TASK TO CARRY OUT
Your task is to find every line in the records that holds the string "ApplicationRecord" and copy it.

DATA SUPPLIED

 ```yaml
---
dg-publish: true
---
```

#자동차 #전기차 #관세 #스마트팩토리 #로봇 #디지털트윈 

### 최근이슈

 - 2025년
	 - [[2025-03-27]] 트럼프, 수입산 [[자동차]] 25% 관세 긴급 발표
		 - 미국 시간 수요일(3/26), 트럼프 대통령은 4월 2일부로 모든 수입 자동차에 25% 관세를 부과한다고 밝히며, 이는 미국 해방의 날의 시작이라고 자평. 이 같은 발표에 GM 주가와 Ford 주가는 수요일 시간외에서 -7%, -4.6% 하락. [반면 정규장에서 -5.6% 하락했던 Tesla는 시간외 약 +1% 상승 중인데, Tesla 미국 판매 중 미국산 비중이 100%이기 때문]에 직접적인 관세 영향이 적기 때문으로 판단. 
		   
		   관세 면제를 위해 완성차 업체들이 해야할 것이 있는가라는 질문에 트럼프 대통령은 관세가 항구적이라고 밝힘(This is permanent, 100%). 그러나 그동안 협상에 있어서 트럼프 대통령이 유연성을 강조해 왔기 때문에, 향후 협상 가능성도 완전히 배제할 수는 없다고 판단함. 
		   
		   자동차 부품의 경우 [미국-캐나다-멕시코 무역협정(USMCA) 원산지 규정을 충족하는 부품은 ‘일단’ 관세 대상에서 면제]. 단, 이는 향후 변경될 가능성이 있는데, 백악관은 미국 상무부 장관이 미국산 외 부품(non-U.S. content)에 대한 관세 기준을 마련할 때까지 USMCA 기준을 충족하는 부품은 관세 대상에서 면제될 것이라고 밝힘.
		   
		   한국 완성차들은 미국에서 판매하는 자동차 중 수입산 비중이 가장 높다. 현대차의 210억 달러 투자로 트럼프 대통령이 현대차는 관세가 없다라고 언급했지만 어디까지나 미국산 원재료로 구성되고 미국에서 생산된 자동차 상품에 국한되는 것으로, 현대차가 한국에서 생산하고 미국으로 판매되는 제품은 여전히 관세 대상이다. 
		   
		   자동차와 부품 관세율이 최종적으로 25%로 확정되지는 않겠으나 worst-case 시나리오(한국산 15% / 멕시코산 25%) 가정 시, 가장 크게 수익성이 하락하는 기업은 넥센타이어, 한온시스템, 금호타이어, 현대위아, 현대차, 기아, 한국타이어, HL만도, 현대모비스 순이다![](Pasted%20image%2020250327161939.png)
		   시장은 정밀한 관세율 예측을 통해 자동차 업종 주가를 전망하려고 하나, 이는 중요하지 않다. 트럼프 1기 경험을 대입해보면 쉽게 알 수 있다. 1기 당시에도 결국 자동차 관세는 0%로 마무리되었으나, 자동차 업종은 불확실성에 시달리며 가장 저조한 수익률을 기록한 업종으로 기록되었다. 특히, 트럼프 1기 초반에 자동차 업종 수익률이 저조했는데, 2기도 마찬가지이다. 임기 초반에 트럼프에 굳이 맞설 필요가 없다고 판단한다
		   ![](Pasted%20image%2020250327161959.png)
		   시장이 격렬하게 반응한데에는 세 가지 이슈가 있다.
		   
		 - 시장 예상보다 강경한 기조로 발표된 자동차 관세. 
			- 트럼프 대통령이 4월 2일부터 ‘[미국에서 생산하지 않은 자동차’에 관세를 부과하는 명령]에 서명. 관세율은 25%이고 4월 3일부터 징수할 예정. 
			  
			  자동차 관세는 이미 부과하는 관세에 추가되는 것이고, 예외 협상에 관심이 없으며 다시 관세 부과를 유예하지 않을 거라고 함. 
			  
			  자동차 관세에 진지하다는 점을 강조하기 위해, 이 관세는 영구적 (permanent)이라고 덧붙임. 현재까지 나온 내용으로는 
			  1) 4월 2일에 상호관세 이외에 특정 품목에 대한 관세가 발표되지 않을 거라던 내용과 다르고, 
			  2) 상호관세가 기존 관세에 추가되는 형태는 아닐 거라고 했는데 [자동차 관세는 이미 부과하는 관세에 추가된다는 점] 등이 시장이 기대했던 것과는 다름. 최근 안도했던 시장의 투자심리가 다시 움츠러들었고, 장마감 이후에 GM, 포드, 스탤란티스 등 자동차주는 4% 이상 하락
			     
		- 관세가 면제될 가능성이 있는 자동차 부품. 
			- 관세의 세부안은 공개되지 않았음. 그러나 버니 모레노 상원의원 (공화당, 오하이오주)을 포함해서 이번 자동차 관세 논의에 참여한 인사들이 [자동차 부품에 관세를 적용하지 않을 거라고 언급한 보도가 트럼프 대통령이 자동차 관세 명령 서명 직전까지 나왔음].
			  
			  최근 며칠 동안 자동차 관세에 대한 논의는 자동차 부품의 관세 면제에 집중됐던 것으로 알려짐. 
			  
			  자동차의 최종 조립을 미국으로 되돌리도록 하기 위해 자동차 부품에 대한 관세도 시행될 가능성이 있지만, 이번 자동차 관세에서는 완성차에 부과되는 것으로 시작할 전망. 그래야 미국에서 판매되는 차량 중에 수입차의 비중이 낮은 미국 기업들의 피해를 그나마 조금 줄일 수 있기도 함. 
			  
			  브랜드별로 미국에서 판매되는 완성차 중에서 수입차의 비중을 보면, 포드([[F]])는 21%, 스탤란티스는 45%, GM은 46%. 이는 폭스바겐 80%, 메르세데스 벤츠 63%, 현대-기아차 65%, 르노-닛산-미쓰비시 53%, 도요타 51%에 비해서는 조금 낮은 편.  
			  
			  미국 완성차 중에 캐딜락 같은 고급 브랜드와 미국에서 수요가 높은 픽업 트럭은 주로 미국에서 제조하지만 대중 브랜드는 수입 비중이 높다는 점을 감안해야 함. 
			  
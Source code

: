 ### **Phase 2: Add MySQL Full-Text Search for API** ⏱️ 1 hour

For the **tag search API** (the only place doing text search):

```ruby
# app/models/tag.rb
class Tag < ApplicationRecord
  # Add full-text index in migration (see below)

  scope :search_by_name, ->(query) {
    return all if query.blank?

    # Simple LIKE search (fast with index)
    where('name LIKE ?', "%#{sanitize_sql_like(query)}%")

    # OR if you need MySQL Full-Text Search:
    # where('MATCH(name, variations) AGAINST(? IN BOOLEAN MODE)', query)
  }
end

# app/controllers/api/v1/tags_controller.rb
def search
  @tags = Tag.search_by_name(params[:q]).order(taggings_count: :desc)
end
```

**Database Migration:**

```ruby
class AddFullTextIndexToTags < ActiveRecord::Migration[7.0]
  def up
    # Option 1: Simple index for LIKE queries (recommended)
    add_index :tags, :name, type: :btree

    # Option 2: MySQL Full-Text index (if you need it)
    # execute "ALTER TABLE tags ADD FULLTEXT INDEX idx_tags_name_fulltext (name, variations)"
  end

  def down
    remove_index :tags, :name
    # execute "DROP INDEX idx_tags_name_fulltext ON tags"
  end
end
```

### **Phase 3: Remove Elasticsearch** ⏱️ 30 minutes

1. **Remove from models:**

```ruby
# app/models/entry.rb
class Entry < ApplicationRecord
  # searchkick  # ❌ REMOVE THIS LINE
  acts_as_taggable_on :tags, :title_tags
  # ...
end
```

EXERCISE ANSWER
class Tag < ApplicationRecord
class Entry < ApplicationRecord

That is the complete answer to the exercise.